(Listed records begins)
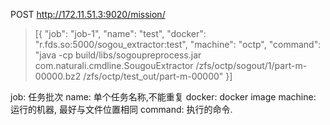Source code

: POST http://172.11.51.3:9020/mission/

> [{
>	"job": "job-1",
>	"name": "test",
>	"docker": "r.fds.so:5000/sogou_extractor:test",
>	"machine": "octp",
>	"command": "java -cp build/libs/sogoupreprocess.jar com.naturali.cmdline.SougouExtractor  /zfs/octp/sogout/1/part-m-00000.bz2 /zfs/octp/test_out/part-m-00000"
> }]

job: 任务批次
name: 单个任务名称,不能重复
docker: docker image
machine: 运行的机器, 最好与文件位置相同
command: 执行的命令.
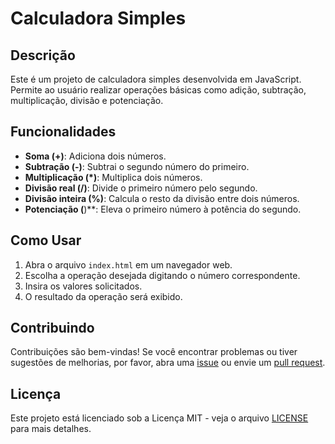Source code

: # Calculadora Simples

## Descrição

Este é um projeto de calculadora simples desenvolvida em JavaScript. Permite ao usuário realizar operações básicas como adição, subtração, multiplicação, divisão e potenciação.

## Funcionalidades

- **Soma (+)**: Adiciona dois números.
- **Subtração (-)**: Subtrai o segundo número do primeiro.
- **Multiplicação (*)**: Multiplica dois números.
- **Divisão real (/)**: Divide o primeiro número pelo segundo.
- **Divisão inteira (%)**: Calcula o resto da divisão entre dois números.
- **Potenciação (**)**: Eleva o primeiro número à potência do segundo.

## Como Usar

1. Abra o arquivo `index.html` em um navegador web.
2. Escolha a operação desejada digitando o número correspondente.
3. Insira os valores solicitados.
4. O resultado da operação será exibido.

## Contribuindo

Contribuições são bem-vindas! Se você encontrar problemas ou tiver sugestões de melhorias, por favor, abra uma [issue](https://github.com/manuggetts/calculadora-only-js/issues) ou envie um [pull request](https://github.com/manuggetts/calculadora-only-js/pulls).

## Licença

Este projeto está licenciado sob a Licença MIT - veja o arquivo [LICENSE](LICENSE) para mais detalhes.
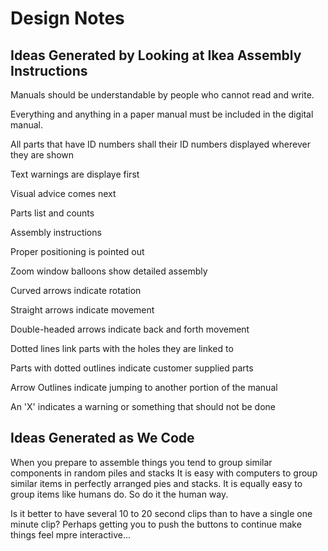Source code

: Design Notes
===

## Ideas Generated by Looking at Ikea Assembly Instructions

Manuals should be understandable by people who cannot read and write.

Everything and anything in a paper manual must be included in the digital manual.

All parts that have ID numbers shall their ID numbers displayed wherever they are shown

Text warnings are displaye first

Visual advice comes next

Parts list and counts

Assembly instructions

Proper positioning is pointed out

Zoom window balloons show detailed assembly

Curved arrows indicate rotation

Straight arrows indicate movement

Double-headed arrows indicate back and forth movement

Dotted lines link parts with the holes they are linked to

Parts with dotted outlines indicate customer supplied parts

Arrow Outlines indicate jumping to another portion of the manual

An 'X' indicates a warning or something that should not be done 

## Ideas Generated as We Code

When you prepare to assemble things you tend to group similar components in random piles and stacks
It is easy with computers to group similar items in perfectly arranged pies and stacks.
It is equally easy to group items like humans do.
So do it the human way.

Is it better to have several 10 to 20 second clips than to have a single one minute clip?
Perhaps getting you to push the buttons to continue make things feel mpre interactive...

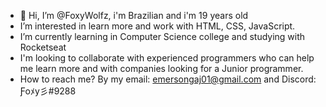 - 👋 Hi, I’m @FoxyWolfz, i'm Brazilian and i'm 19 years old
-  I’m interested in learn more and work with HTML, CSS, JavaScript.
-  I’m currently learning in Computer Science college and studying with Rocketseat
-  I'm looking to collaborate with experienced programmers who can help me learn more and with companies looking for a Junior programmer.
-  How to reach me? By my email: emersongaj01@gmail.com and Discord: Ƒoﾒy彡#9288

<!---
FoxyWolfz/FoxyWolfz is a ✨ special ✨ repository because its `README.md` (this file) appears on your GitHub profile.
You can click the Preview link to take a look at your changes.
--->
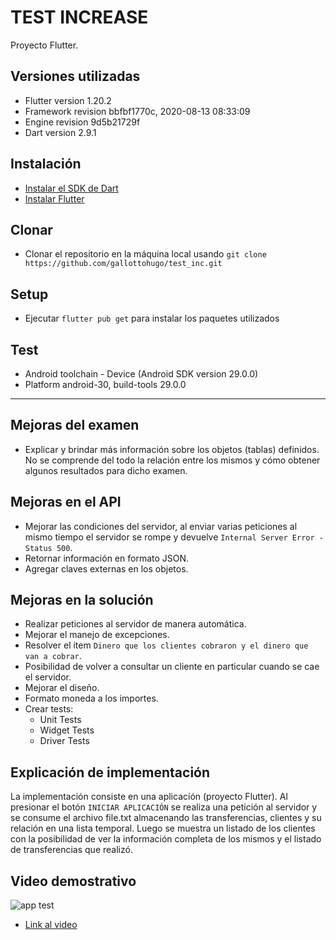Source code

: # TEST INCREASE

Proyecto Flutter.

## Versiones utilizadas
- Flutter version 1.20.2
- Framework revision bbfbf1770c, 2020-08-13 08:33:09
- Engine revision 9d5b21729f
- Dart version 2.9.1

## Instalación
- [Instalar el SDK de Dart](https://dart.dev/get-dart)
- [Instalar Flutter](https://flutter.dev/docs/get-started/install)

## Clonar
- Clonar el repositorio en la máquina local usando `git clone https://github.com/gallottohugo/test_inc.git`

## Setup
- Ejecutar `flutter pub get` para instalar los paquetes utilizados

## Test
- Android toolchain - Device (Android SDK version 29.0.0)
- Platform android-30, build-tools 29.0.0

---

## Mejoras del examen
- Explicar y brindar más información sobre los objetos (tablas) definidos. No se comprende del todo la relación entre los mismos y cómo obtener algunos resultados para dicho examen.

## Mejoras en el API
- Mejorar las condiciones del servidor, al enviar varias peticiones al mismo tiempo el servidor se rompe y devuelve `Internal Server Error - Status 500`.
- Retornar información en formato JSON.
- Agregar claves externas en los objetos.

## Mejoras en la solución
- Realizar peticiones al servidor de manera automática.
- Mejorar el manejo de excepciones.
- Resolver el item `Dinero que los clientes cobraron y el dinero que van a cobrar`.
- Posibilidad de volver a consultar un cliente en particular cuando se cae el servidor.
- Mejorar el diseño.
- Formato moneda a los importes.
- Crear tests:
  - Unit Tests
  - Widget Tests
  - Driver Tests

## Explicación de implementación
La implementación consiste en una aplicacíón (proyecto Flutter).
Al presionar el botón `INICIAR APLICACIÓN` se realiza una petición al servidor y se consume el archivo file.txt almacenando las transferencias, clientes y su relación en una lista temporal.
Luego se muestra un listado de los clientes con la posibilidad de ver la información completa de los mismos y el listado de transferencias que realizó.

## Video demostrativo
![app test](https://img.youtube.com/vi/ujGjZVrvXDo/0.jpg)

- [Link al video](https://www.youtube.com/watch?v=ujGjZVrvXDo)




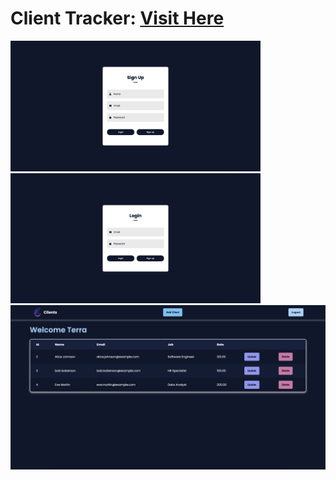 # Client Tracker: <a href="https://client-tracker-jenr.onrender.com/login" target="_blank">Visit Here</a>

<p>
  <img width="400" src="https://github.com/Danielle-Higgins/client-tracker/blob/main/public/img/signup-preview.png">
  <img width="400" src="https://github.com/Danielle-Higgins/client-tracker/blob/main/public/img/login-preview.png">
  <img src="https://github.com/Danielle-Higgins/client-tracker/blob/main/public/img/client-tracker-preview.png">
</p>
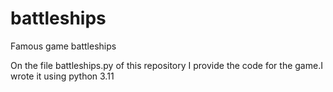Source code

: # battleships
Famous game battleships

On the file battleships.py of this repository I provide the code for the game.I wrote it using python 3.11
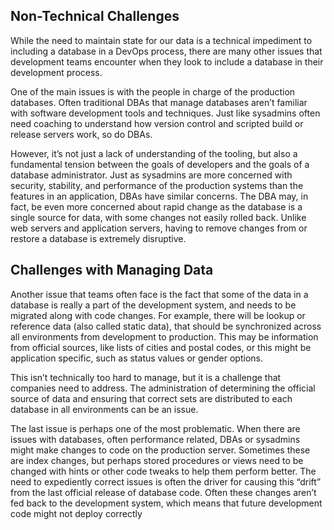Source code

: ## Non-Technical Challenges

While the need to maintain state for our data is a technical impediment to including a database in a DevOps process, there are many other issues that development teams encounter when they look to include a database in their development process.

One of the main issues is with the people in charge of the production databases. Often traditional DBAs that manage databases aren’t familiar with software development tools and techniques. Just like sysadmins often need coaching to understand how version control and scripted build or release servers work, so do DBAs.

However, it’s not just a lack of understanding of the tooling, but also a fundamental tension between the goals of developers and the goals of a database administrator. Just as sysadmins are more concerned with security, stability, and performance of the production systems than the features in an application, DBAs have similar concerns. The DBA may, in fact, be even more concerned about rapid change as the database is a single source for data, with some changes not easily rolled back. Unlike web servers and application servers, having to remove changes from or restore a database is extremely disruptive.

## Challenges with Managing Data
Another issue that teams often face is the fact that some of the data in a database is really a part of the development system, and needs to be migrated along with code changes. For example, there will be lookup or reference data (also called static data), that should be synchronized across all environments from development to production. This may be information from official sources, like lists of cities and postal codes, or this might be application specific, such as status values or gender options.

This isn’t technically too hard to manage, but it is a challenge that companies need to address. The administration of determining the official source of data and ensuring that correct sets are distributed to each database in all environments can be an issue.

The last issue is perhaps one of the most problematic. When there are issues with databases, often performance related, DBAs or sysadmins might make changes to code on the production server. Sometimes these are index changes, but perhaps stored procedures or views need to be changed with hints or other code tweaks to help them perform better. The need to expediently correct issues is often the driver for causing this “drift” from the last official release of database code.
Often these changes aren’t fed back to the development system, which means that future development code might not deploy correctly 
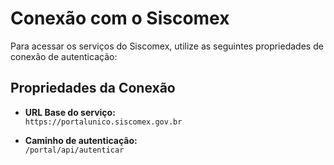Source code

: # Conexão com o Siscomex

Para acessar os serviços do Siscomex, utilize as seguintes propriedades de conexão de autenticação:

## Propriedades da Conexão

- **URL Base do serviço:**  
  `https://portalunico.siscomex.gov.br`

- **Caminho de autenticação:**  
  `/portal/api/autenticar`
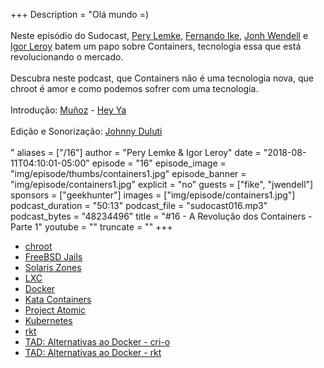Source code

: +++
Description = "Olá mundo =)<br/><br/> Neste episódio do Sudocast, [Pery Lemke](https://www.twitter.com/perylemke), [Fernando Ike](https://twitter.com/fernandoike), [Jonh Wendell](https://twitter.com/jwendell) e [Igor Leroy](https://twitter.com/lerrua) batem um papo sobre Containers, tecnologia essa que está revolucionando o mercado. <br/><br/> Descubra neste podcast, que Containers não é uma tecnologia nova, que chroot é amor e como podemos sofrer com uma tecnologia. <br/><br/> Introdução: [Muñoz](https://pt-br.facebook.com/duomunoz/) - [Hey Ya](https://www.youtube.com/watch?v=4pcEYW1UgIo) <br/><br/> Edição e Sonorização: [Johnny Duluti](https://www.youtube.com/ferraduravideo) <br/><br/>"
aliases = ["/16"]
author = "Pery Lemke & Igor Leroy"
date = "2018-08-11T04:10:01-05:00"
episode = "16"
episode_image = "img/episode/thumbs/containers1.jpg"
episode_banner = "img/episode/containers1.jpg"
explicit = "no"
guests = ["fike", "jwendell"]
sponsors = ["geekhunter"]
images = ["img/episode/containers1.jpg"]
podcast_duration = "50:13"
podcast_file = "sudocast016.mp3"
podcast_bytes = "48234496"
title = "#16 - A Revolução dos Containers - Parte 1"
youtube = ""
truncate = ""
+++
* [chroot](https://linux.die.net/man/1/chroot)
* [FreeBSD Jails](https://www.freebsd.org/doc/handbook/jails.html)
* [Solaris Zones](https://docs.oracle.com/cd/E19044-01/sol.containers/817-1592/zones.intro-1/index.html)
* [LXC](https://linuxcontainers.org/)
* [Docker](https://www.docker.com/)
* [Kata Containers](https://katacontainers.io/)
* [Project Atomic](https://www.projectatomic.io/)
* [Kubernetes](http://kubernetes.io/)
* [rkt](https://coreos.com/rkt/)
* [TAD: Alternativas ao Docker - cri-o](https://www.youtube.com/watch?v=NNu0QhZX2M0)
* [TAD: Alternativas ao Docker - rkt](https://www.youtube.com/watch?v=nzzEc7-HEvg)
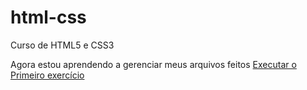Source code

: # html-css
 Curso de HTML5 e CSS3

 Agora estou aprendendo a gerenciar meus arquivos feitos
 <a href="https://leonardofogaca1.github.io/html-css/Exercicios Aula/ex001/index.html"> Executar o Primeiro exercício</a>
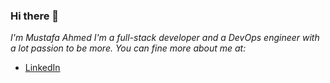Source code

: ### Hi there 👋

*I'm Mustafa Ahmed I'm a full-stack developer and a DevOps engineer with a lot passion to be more. You can fine more about me at:*

 - [LinkedIn](https://www.linkedin.com/in/mustafa-balila-171217159/)
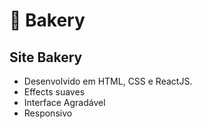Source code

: # :pretzel: Bakery

## Site Bakery
- Desenvolvido em HTML, CSS e ReactJS.
- Effects suaves
- Interface Agradável
- Responsivo 
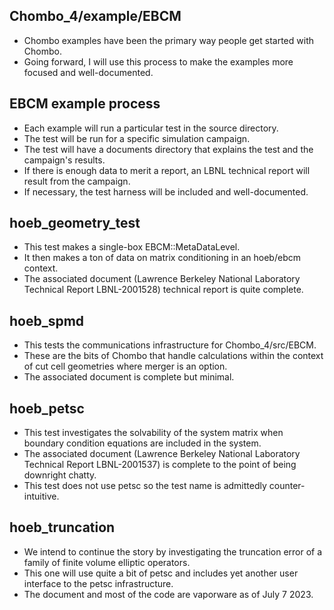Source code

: 

## Chombo_4/example/EBCM
*  Chombo examples have been the primary way people get started with Chombo.
*  Going forward, I will use this process to make the examples more focused and well-documented.

## EBCM example process
*  Each example will run a particular test in the source directory.
*  The test will be run for a specific simulation campaign.
*  The test will have a documents directory that explains the test and the campaign's results.
*  If there is enough data to merit a report, an LBNL technical report will result from the campaign.
*  If necessary, the test harness will be included and well-documented.

## hoeb_geometry_test
* This test makes a single-box EBCM::MetaDataLevel.
* It then makes a ton of data on matrix conditioning in an hoeb/ebcm context.
* The associated document (Lawrence Berkeley National Laboratory Technical Report LBNL-2001528) technical report is quite complete.   

## hoeb_spmd
* This tests the communications infrastructure for Chombo_4/src/EBCM.
* These are the bits of Chombo that handle calculations within the context of  cut cell geometries where merger is an option.
* The associated document is complete but minimal.

## hoeb_petsc
* This test investigates the solvability of the system matrix when boundary condition equations are included in the system.
* The associated document (Lawrence Berkeley National Laboratory Technical Report LBNL-2001537) is complete to the point of being downright chatty.
* This test does not use petsc so the test name is admittedly counter-intuitive.

## hoeb_truncation
* We intend to continue the story by investigating the truncation error of a family of finite volume elliptic operators.
* This one will use quite a bit of petsc and includes yet another user interface to the petsc infrastructure.
* The document and most of the code are vaporware as of July 7 2023.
(Listed records ends)
* Work instruction
In the data above, which lines lie between the line with "- Driver Tests" and the line with "Al presionar el", inclusive? Print those lines exactly and nothing else.

* Task output
  - Driver Tests

## Explicación de implementación
La implementación consiste en una aplicacíón (proyecto Flutter).
Al presionar el botón `INICIAR APLICACIÓN` se realiza una petición al servidor y se consume el archivo file.txt almacenando las transferencias, clientes y su relación en una lista temporal.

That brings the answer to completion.